Count the lines in the data below holding the string "satisfy" and write the total by itself.
[DATA TO PROCESS Boundary: Start]
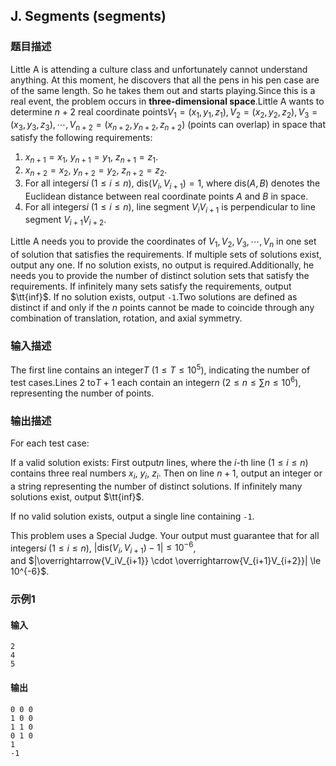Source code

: ## J. Segments (segments)

### 题目描述

Little A is attending a culture class and unfortunately cannot
understand anything. At this moment, he discovers that all the pens in
his pen case are of the same length. So he takes them out and starts
playing.Since this is a real event, the problem occurs in **three-dimensional
space**.Little A wants to determine $n+2$ real
coordinate points$V_1=(x_1,y_1,z_1),V_2=(x_2,y_2,z_2),V_3=(x_3,y_3,z_3),\cdots,V_{n+2}=(x_{n+2},y_{n+2},z_{n+2})$ (points can overlap) in space that satisfy the following requirements:
1.  $x_{n+1}=x_1$, $y_{n+1}=y_1$, $z_{n+1}=z_1$.
2.  $x_{n+2}=x_2$, $y_{n+2}=y_2$, $z_{n+2}=z_2$.
3.  For all integers$i$     ($1\le i\le n$), $\text{dis}(V_i,V_{i+1})=1$, where $\text{dis}(A,B)$ denotes the Euclidean
    distance between real coordinate points $A$ and $B$ in
    space.
4.  For all integers$i$     ($1\le i\le n$), line segment $V_iV_{i+1}$ is perpendicular to line
    segment $V_{i+1}V_{i+2}$.

Little A needs you to provide the coordinates of $V_1,V_2,V_3,\cdots,V_n$ in one set of
solution that satisfies the requirements. If multiple sets of solutions
exist, output any one. If no solution exists, no output is required.Additionally, he needs you to provide the number of distinct solution
sets that satisfy the requirements. If infinitely many sets satisfy the
requirements, output $\tt{inf}$. If no
solution exists, output $\texttt{-1}$.Two solutions are defined as distinct if and only if the $n$ points cannot be made to coincide through
any combination of translation, rotation, and axial symmetry.

### 输入描述

The first line contains an integer$T$ ($1 \le T \le 10^5$), indicating the number
of test cases.Lines $2$ to$T+1$ each contain an integer$n$ ($2 \le n \le \sum n \le 10^6$), representing
the number of points.

### 输出描述

For each test case:

If a valid solution exists: First output$n$ lines, where the $i$-th line
($1 \le i \le n$) contains three real numbers $x_i$, $y_i$, $z_i$. Then on line $n+1$, output an integer or a string
representing the number of distinct solutions. If infinitely many
solutions exist, output $\tt{inf}$.

If no valid solution exists, output a single line containing $\texttt{-1}$.

This problem uses a Special Judge. Your output must guarantee that for
all integers$i$ ($1 \le i \le n$), $|\text{dis}(V_i,V_{i+1}) - 1| \le 10^{-6}$,
and $|\overrightarrow{V_iV_{i+1}} \cdot \overrightarrow{V_{i+1}V_{i+2}}| \le 10^{-6}$.

### 示例1

#### 输入

```plain
2
4
5
```

#### 输出

```plain
0 0 0
1 0 0
1 1 0
0 1 0
1
-1
```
[DATA TO PROCESS Boundary: End]
**TASK RESULT:**
2